[RECORD EXTRACTS Boundary: Start]
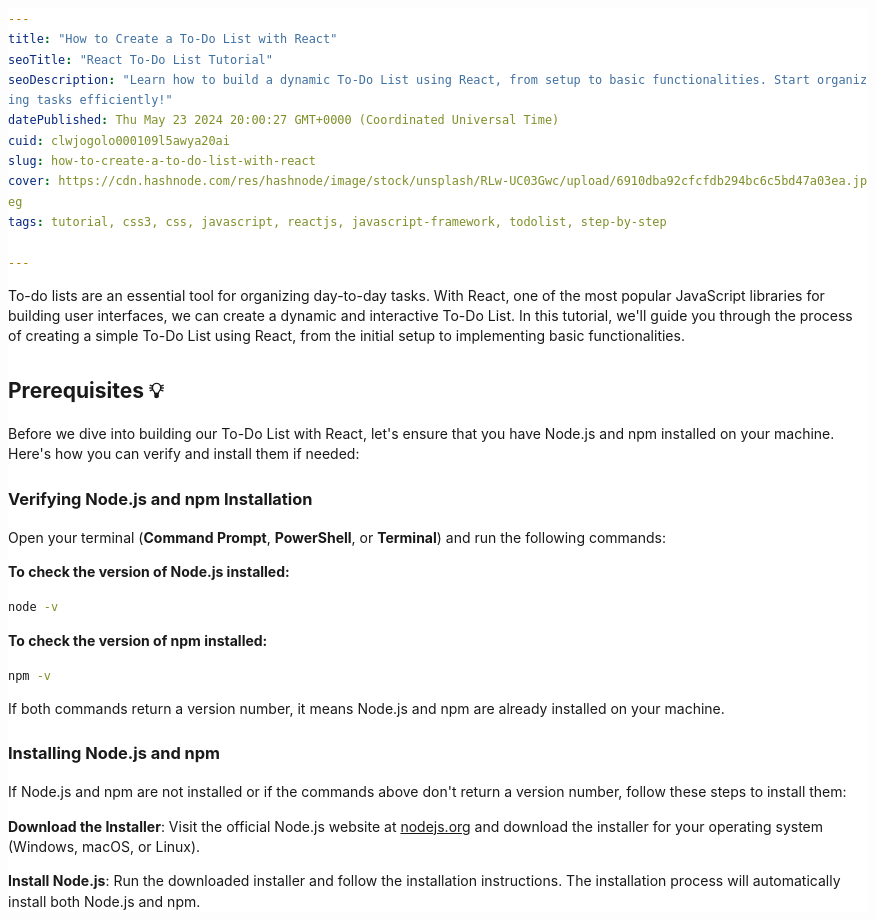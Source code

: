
 ```yaml
---
title: "How to Create a To-Do List with React"
seoTitle: "React To-Do List Tutorial"
seoDescription: "Learn how to build a dynamic To-Do List using React, from setup to basic functionalities. Start organizing tasks efficiently!"
datePublished: Thu May 23 2024 20:00:27 GMT+0000 (Coordinated Universal Time)
cuid: clwjogolo000109l5awya20ai
slug: how-to-create-a-to-do-list-with-react
cover: https://cdn.hashnode.com/res/hashnode/image/stock/unsplash/RLw-UC03Gwc/upload/6910dba92cfcfdb294bc6c5bd47a03ea.jpeg
tags: tutorial, css3, css, javascript, reactjs, javascript-framework, todolist, step-by-step

---
```


To-do lists are an essential tool for organizing day-to-day tasks. With React, one of the most popular JavaScript libraries for building user interfaces, we can create a dynamic and interactive To-Do List. In this tutorial, we'll guide you through the process of creating a simple To-Do List using React, from the initial setup to implementing basic functionalities.

## Prerequisites 💡

Before we dive into building our To-Do List with React, let's ensure that you have Node.js and npm installed on your machine. Here's how you can verify and install them if needed:

### Verifying Node.js and npm Installation

Open your terminal (**Command Prompt**, **PowerShell**, or **Terminal**) and run the following commands:

**To check the version of Node.js installed:**

```bash
node -v
```

**To check the version of npm installed:**

```bash
npm -v
```

If both commands return a version number, it means Node.js and npm are already installed on your machine.

### **Installing Node.js and npm**

If Node.js and npm are not installed or if the commands above don't return a version number, follow these steps to install them:

**Download the Installer**: Visit the official Node.js website at [nodejs.org](http://nodejs.org) and download the installer for your operating system (Windows, macOS, or Linux).

**Install Node.js**: Run the downloaded installer and follow the installation instructions. The installation process will automatically install both Node.js and npm.
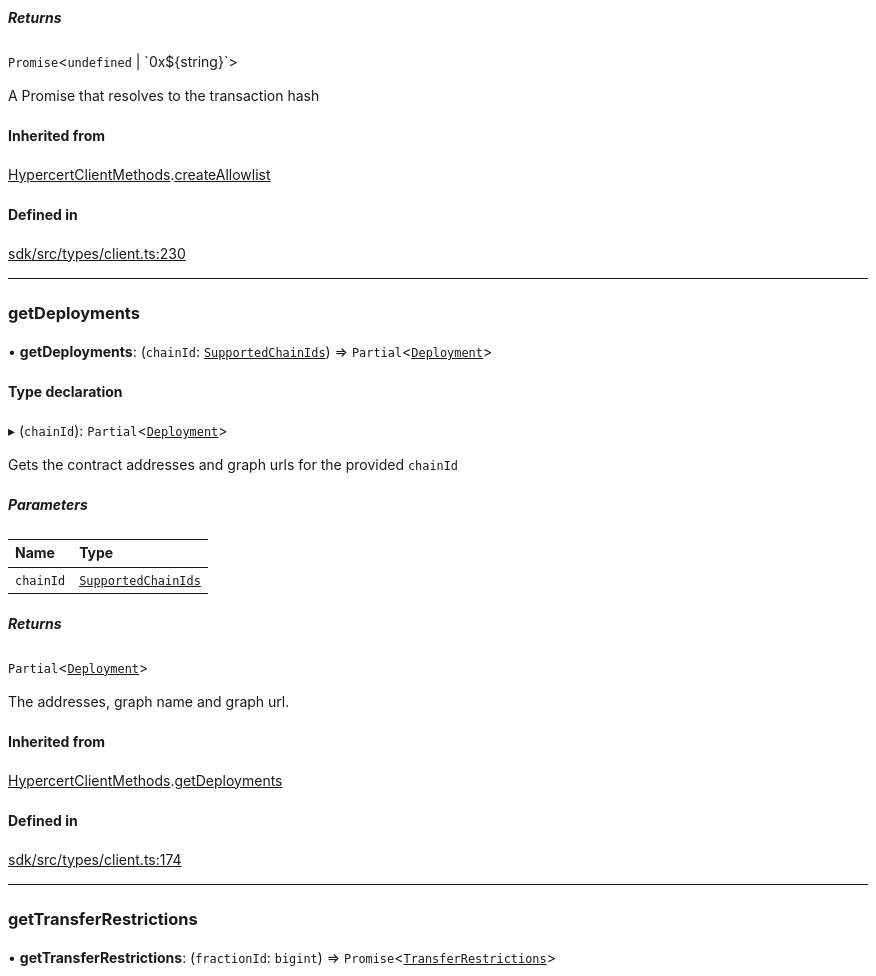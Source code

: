 ##### Returns

`Promise`<`undefined` \| \`0x$\{string}\`\>

A Promise that resolves to the transaction hash

#### Inherited from

[HypercertClientMethods](HypercertClientMethods.md).[createAllowlist](HypercertClientMethods.md#createallowlist)

#### Defined in

[sdk/src/types/client.ts:230](https://github.com/hypercerts-org/hypercerts/blob/ffe5811/sdk/src/types/client.ts#L230)

---

### getDeployments

• **getDeployments**: (`chainId`: [`SupportedChainIds`](../modules.md#supportedchainids)) => `Partial`<[`Deployment`](../modules.md#deployment)\>

#### Type declaration

▸ (`chainId`): `Partial`<[`Deployment`](../modules.md#deployment)\>

Gets the contract addresses and graph urls for the provided `chainId`

##### Parameters

| Name      | Type                                                   |
| :-------- | :----------------------------------------------------- |
| `chainId` | [`SupportedChainIds`](../modules.md#supportedchainids) |

##### Returns

`Partial`<[`Deployment`](../modules.md#deployment)\>

The addresses, graph name and graph url.

#### Inherited from

[HypercertClientMethods](HypercertClientMethods.md).[getDeployments](HypercertClientMethods.md#getdeployments)

#### Defined in

[sdk/src/types/client.ts:174](https://github.com/hypercerts-org/hypercerts/blob/ffe5811/sdk/src/types/client.ts#L174)

---

### getTransferRestrictions

• **getTransferRestrictions**: (`fractionId`: `bigint`) => `Promise`<[`TransferRestrictions`](../modules.md#transferrestrictions-1)\>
[RECORD EXTRACTS Boundary: End]
• **TASK DIRECTIONS**
Drop every picture, then write out the remaining entries above exactly as they appear.

• **RESPONSE TO THIS TASK**
Source code

:
 ```yaml
---
title: "How to Create a To-Do List with React"
seoTitle: "React To-Do List Tutorial"
seoDescription: "Learn how to build a dynamic To-Do List using React, from setup to basic functionalities. Start organizing tasks efficiently!"
datePublished: Thu May 23 2024 20:00:27 GMT+0000 (Coordinated Universal Time)
cuid: clwjogolo000109l5awya20ai
slug: how-to-create-a-to-do-list-with-react
cover: https://cdn.hashnode.com/res/hashnode/image/stock/unsplash/RLw-UC03Gwc/upload/6910dba92cfcfdb294bc6c5bd47a03ea.jpeg
tags: tutorial, css3, css, javascript, reactjs, javascript-framework, todolist, step-by-step

---
```


To-do lists are an essential tool for organizing day-to-day tasks. With React, one of the most popular JavaScript libraries for building user interfaces, we can create a dynamic and interactive To-Do List. In this tutorial, we'll guide you through the process of creating a simple To-Do List using React, from the initial setup to implementing basic functionalities.

## Prerequisites 💡

Before we dive into building our To-Do List with React, let's ensure that you have Node.js and npm installed on your machine. Here's how you can verify and install them if needed:

### Verifying Node.js and npm Installation

Open your terminal (**Command Prompt**, **PowerShell**, or **Terminal**) and run the following commands:

**To check the version of Node.js installed:**

```bash
node -v
```

**To check the version of npm installed:**

```bash
npm -v
```

If both commands return a version number, it means Node.js and npm are already installed on your machine.

### **Installing Node.js and npm**

If Node.js and npm are not installed or if the commands above don't return a version number, follow these steps to install them:

**Download the Installer**: Visit the official Node.js website at [nodejs.org](http://nodejs.org) and download the installer for your operating system (Windows, macOS, or Linux).

**Install Node.js**: Run the downloaded installer and follow the installation instructions. The installation process will automatically install both Node.js and npm.
Source code

: ##### Returns

`Promise`<`undefined` \| \`0x$\{string}\`\>

A Promise that resolves to the transaction hash

#### Inherited from

[HypercertClientMethods](HypercertClientMethods.md).[createAllowlist](HypercertClientMethods.md#createallowlist)

#### Defined in

[sdk/src/types/client.ts:230](https://github.com/hypercerts-org/hypercerts/blob/ffe5811/sdk/src/types/client.ts#L230)

---

### getDeployments

• **getDeployments**: (`chainId`: [`SupportedChainIds`](../modules.md#supportedchainids)) => `Partial`<[`Deployment`](../modules.md#deployment)\>

#### Type declaration

▸ (`chainId`): `Partial`<[`Deployment`](../modules.md#deployment)\>

Gets the contract addresses and graph urls for the provided `chainId`

##### Parameters

| Name      | Type                                                   |
| :-------- | :----------------------------------------------------- |
| `chainId` | [`SupportedChainIds`](../modules.md#supportedchainids) |

##### Returns

`Partial`<[`Deployment`](../modules.md#deployment)\>

The addresses, graph name and graph url.

#### Inherited from

[HypercertClientMethods](HypercertClientMethods.md).[getDeployments](HypercertClientMethods.md#getdeployments)

#### Defined in

[sdk/src/types/client.ts:174](https://github.com/hypercerts-org/hypercerts/blob/ffe5811/sdk/src/types/client.ts#L174)

---

### getTransferRestrictions

• **getTransferRestrictions**: (`fractionId`: `bigint`) => `Promise`<[`TransferRestrictions`](../modules.md#transferrestrictions-1)\>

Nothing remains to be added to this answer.